Consider questions like this:

  • Tell me about your development approach on a large feature you built.
  • Describe a time when you worked closely with another member of your team and how you did it.
  • Tell me about the work you do when you're not writing code.

You're not explicitly asking about the Agile characteristics that you care about. Rather, you are inviting them to describe how they work, and their answers will help you understand whether their Agile characteristics match the ones you are looking for.

The candidate may take time to solve the problem or might even be wrong, but habits and approaches will be apparent very quickly. Agile habits similar to your team's Agile habit are a very strong predictor of success.

Catherine Powell, SSQ Contributor

 

In the interview

Assuming the candidate passes the phone screen and comes in for an interview, then there are additional interview techniques that are available. In many ways, it's easy for the candidate to say something; it's a lot harder to actually do it. Use the interview to see the actions, and not just the words.

In the interview, do activities that reveal the Agile characteristics you're seeking. This is a "show me, don't tell me" opportunity. The overall theme is getting the candidate to do something rather than just talk about it.
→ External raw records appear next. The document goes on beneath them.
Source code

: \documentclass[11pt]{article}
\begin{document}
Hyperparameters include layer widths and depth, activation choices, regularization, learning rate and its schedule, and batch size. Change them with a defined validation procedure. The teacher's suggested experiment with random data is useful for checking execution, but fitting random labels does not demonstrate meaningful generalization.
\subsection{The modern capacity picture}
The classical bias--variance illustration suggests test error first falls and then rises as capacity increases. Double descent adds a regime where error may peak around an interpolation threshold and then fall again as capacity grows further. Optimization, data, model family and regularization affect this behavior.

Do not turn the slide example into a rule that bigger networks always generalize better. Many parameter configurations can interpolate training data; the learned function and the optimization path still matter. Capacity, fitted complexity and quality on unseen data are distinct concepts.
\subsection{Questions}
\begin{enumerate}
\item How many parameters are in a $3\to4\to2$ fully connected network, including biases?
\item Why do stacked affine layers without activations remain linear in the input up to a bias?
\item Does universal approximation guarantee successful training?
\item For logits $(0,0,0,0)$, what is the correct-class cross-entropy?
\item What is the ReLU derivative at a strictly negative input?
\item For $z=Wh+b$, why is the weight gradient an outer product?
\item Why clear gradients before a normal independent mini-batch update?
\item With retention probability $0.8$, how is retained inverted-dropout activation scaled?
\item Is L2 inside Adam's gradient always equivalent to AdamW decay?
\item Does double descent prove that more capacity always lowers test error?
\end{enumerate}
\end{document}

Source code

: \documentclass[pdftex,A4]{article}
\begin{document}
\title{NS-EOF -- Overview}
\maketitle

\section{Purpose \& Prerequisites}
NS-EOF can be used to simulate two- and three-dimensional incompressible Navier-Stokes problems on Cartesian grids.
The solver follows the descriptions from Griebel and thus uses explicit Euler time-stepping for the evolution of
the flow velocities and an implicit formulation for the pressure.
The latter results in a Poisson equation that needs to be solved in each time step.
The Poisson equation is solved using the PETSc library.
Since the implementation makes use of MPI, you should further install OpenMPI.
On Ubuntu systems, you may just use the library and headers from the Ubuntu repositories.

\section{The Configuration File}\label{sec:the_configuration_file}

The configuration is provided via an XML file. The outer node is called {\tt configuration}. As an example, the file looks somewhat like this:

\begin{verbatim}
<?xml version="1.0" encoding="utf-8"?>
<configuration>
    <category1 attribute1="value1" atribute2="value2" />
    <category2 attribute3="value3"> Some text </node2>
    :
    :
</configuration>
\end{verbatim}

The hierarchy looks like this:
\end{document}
Expose your Agile techniques and invite the candidate to participate; truly Agile candidates will participate successfully, and buzzword-only candidates will fail.

The following exercises draw out some Agile characteristics; use the ones that apply to your team:

  • Pair work: Ask the candidate to solve a technical problem while working with one of your engineers. Make sure neither of them knows the answer and let them work together. The pair engineer will walk away with a very clear idea of whether he wants to continue working with this candidate or not. Do not use the hiring manager as a pair here; use a peer.
  • Demo something: Ask the candidate to do a problem before the interview -- a piece of code or a design -- and then in the interview, ask him to demonstrate it. Ask questions just like you would in an internal demo and see how the candidate reacts.
  • Estimate a big task: Give the candidate a large task that he would have an idea how to complete (e.g., ask a Web developer to build a clone of a major website). Ask him how he would approach the task, including how he would break it down and at what points he would want to make it available to customers.
  • Power outage: Put a task board in the interview room with mock content. Tell the candidate that you're terribly sorry but that the building has suffered a power outage and there will be no coding or other computer work for the rest of the day. Ask him what he'll be doing with the rest of his day, if he's on this team. See if the candidate understands there is more to his job than coding and what other tasks he chooses to focus on.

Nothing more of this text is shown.